Development¶
Implementation Details¶
Components¶
The entity service is implemented in Python and comprises the following components:
- A gunicorn/flask backend that implements the HTTP REST api.
- Celery backend worker/s that do the actual work. This interfaces with
the
anonlink
library. - An nginx frontend to reverse proxy the gunicorn/flask backend application.
- A Minio object store (large files such as raw uploaded hashes, results)
- A postgres database stores the linking metadata.
- A redis task queue that interfaces between the flask app and the celery backend. Redis also acts as an ephemeral cache.
Each of these has been packaged as a docker image, however the use of external services (redis, postgres, minio) can be configured through environment variables. Multiple workers can be used to distribute the work beyond one machine - by default all cores will be used for computing similarity scores and encrypting the mask vector.
Dependencies¶
Anonlink Entity Service uses Python dependencies found in base/requirements.txt
. These can be
manually installed using pip
:
pip install -r base/requirements.txt
Docker is used for packaging the application, we rely on a base image that includes the operating system
level and Python level dependencies. To update a dependency change the pinned version in base/requirements.txt
or base/Dockerfile
. Our CI system will bake the base image and tag it with a digest.
If you were so inclined you could generate the digest yourself with bash (example digest shown):
$ cd base
$ sha256sum requirements.txt Dockerfile | sha256sum | cut -f 1 -d " " | tr [:upper:] [:lower:]
3814723844e4b359f0b07e86a57093ad4f88aa434c42ced9c72c611bbcf9819a
Then a microservice can be updated to use this base image. In the application Dockerfile
there will
be an overridable digest:
ARG VERSION=4b497c1a0b2a6cc3ea848338a67c3a129050d32d9c532373e3301be898920b55
FROM data61/anonlink-base:${VERSION}
Either update this digest in the Dockerfile
, or when building with docker build
pass in an extra
argument:
--build-arg VERSION=3814723844e4b359f0b07e86a57093ad4f88aa434c42ced9c72c611bbcf9819a
Note the CI system automatically uses the current base image when building the application images.
Redis¶
Redis is used as the default message broker for celery as well as a cross-container in memory cache.
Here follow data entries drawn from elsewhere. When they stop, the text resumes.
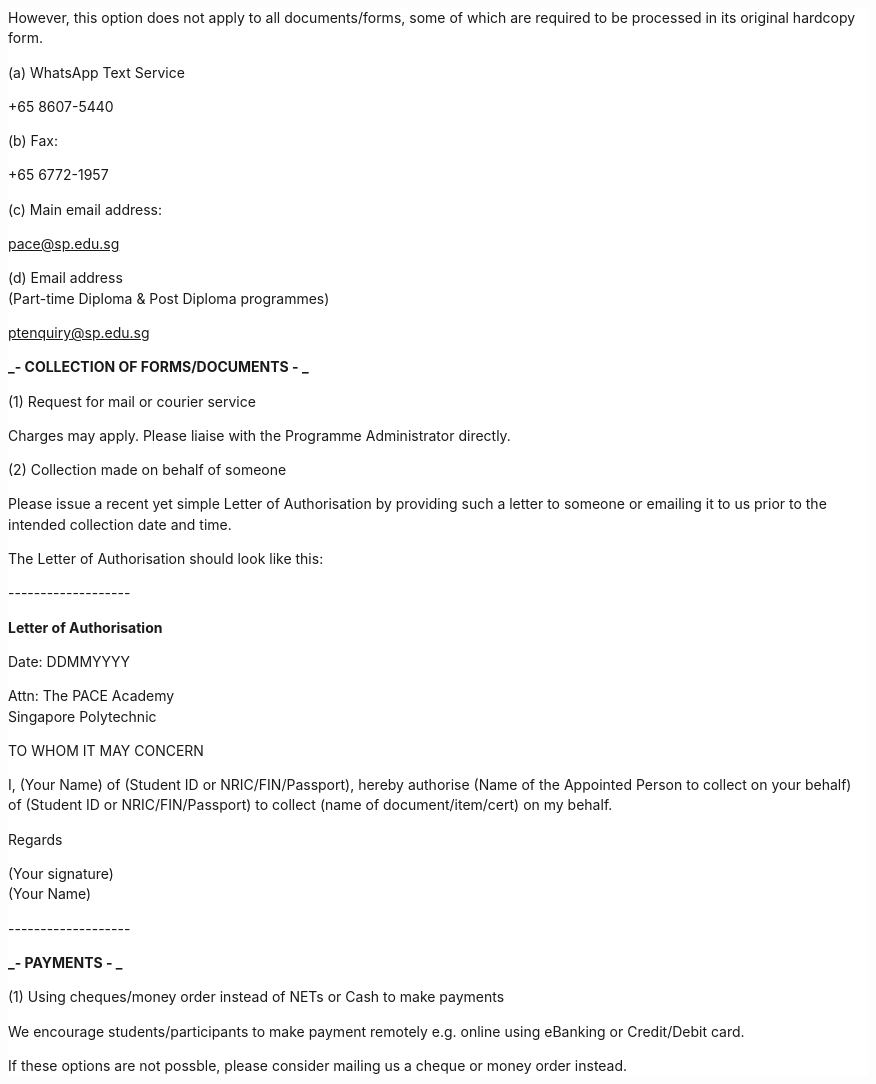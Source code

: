 However, this option does not apply to all documents/forms, some of which are required to be processed in its original hardcopy form.

(a) WhatsApp Text Service  

+65 8607-5440

(b) Fax:

+65 6772-1957

(c) Main email address:

[pace@sp.edu.sg](mailto:pace@sp.edu.sg)

(d) Email address  
(Part-time Diploma & Post Diploma programmes)  

[ptenquiry@sp.edu.sg](mailto:ptenquiry@sp.edu.sg)

**_\- COLLECTION OF FORMS/DOCUMENTS - _**

(1) Request for mail or courier service 

Charges may apply. Please liaise with the Programme Administrator directly.

(2) Collection made on behalf of someone

Please issue a recent yet simple Letter of Authorisation by providing such a letter to someone or emailing it to us prior to the intended collection date and time.

The Letter of Authorisation should look like this:

\-------------------

**Letter of Authorisation**

Date: DDMMYYYY

Attn: The PACE Academy  
Singapore Polytechnic

TO WHOM IT MAY CONCERN

I, (Your Name) of (Student ID or NRIC/FIN/Passport), hereby authorise (Name of the Appointed Person to collect on your behalf) of (Student ID or NRIC/FIN/Passport) to collect (name of document/item/cert) on my behalf. 

Regards

(Your signature)  
(Your Name)

\-------------------

**_\- PAYMENTS - _**

(1) Using cheques/money order instead of NETs or Cash to make payments

We encourage students/participants to make payment remotely e.g. online using eBanking or Credit/Debit card.

If these options are not possble, please consider mailing us a cheque or money order instead.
Redis key/values used directly by the Anonlink Entity Service:
Key | Redis Type | Description |
---|---|---|
“entityservice-status” | String | pickled status |
“run:{run_id}” | Hash | run info |
“clk-pkl-{dp_id}” | String | pickled encodings |
Redis Cache: Run Info¶
The run info HASH
stores:
- similarity scoring progress for each run under
"progress"
- run state under
"state"
, current valid states are{active, complete, deleted}
. Seebackend/entityservice/cache/active_runs.py
for implementation.
Object Store¶
Write access to an AWS S3 compatible object store is required to store intermediate files for the Anonlink Entity Service. The optional feature for data upload via object store also requires access to an AWS S3 compatible object store - along with authorization to create temporary credentials.
MinIO is an open source object store implementation which can be used with both Docker Compose and Kubernetes deployments instead of AWS S3.
Deployment Testing¶
Testing Local Deployment¶
The docker compose file tools/ci.yml
is deployed along with tools/docker-compose.yml
. This compose file
defines additional containers which run benchmarks and tests after a short delay.
Testing K8s Deployment¶
The kubernetes deployment uses helm
with the template found in deployment/entity-service
. Jenkins additionally
defines the docker image versions to use and ensures an ingress is not provisioned. The deployment is configured to be
quite conservative in terms of cluster resources.
The k8s deployment test is limited to 30 minutes and an effort is made to clean up all created resources.
After a few minutes waiting for the deployment a
Kubernetes Job is created using
kubectl create
.
This job includes a 1GiB
persistent volume claim
to which the results are written (as results.xml
). During the testing the pytest output will be rendered,
and then the Job’s pod terminates. We create a temporary pod which mounts the same results volume and then we copy
across the produced test result artifact.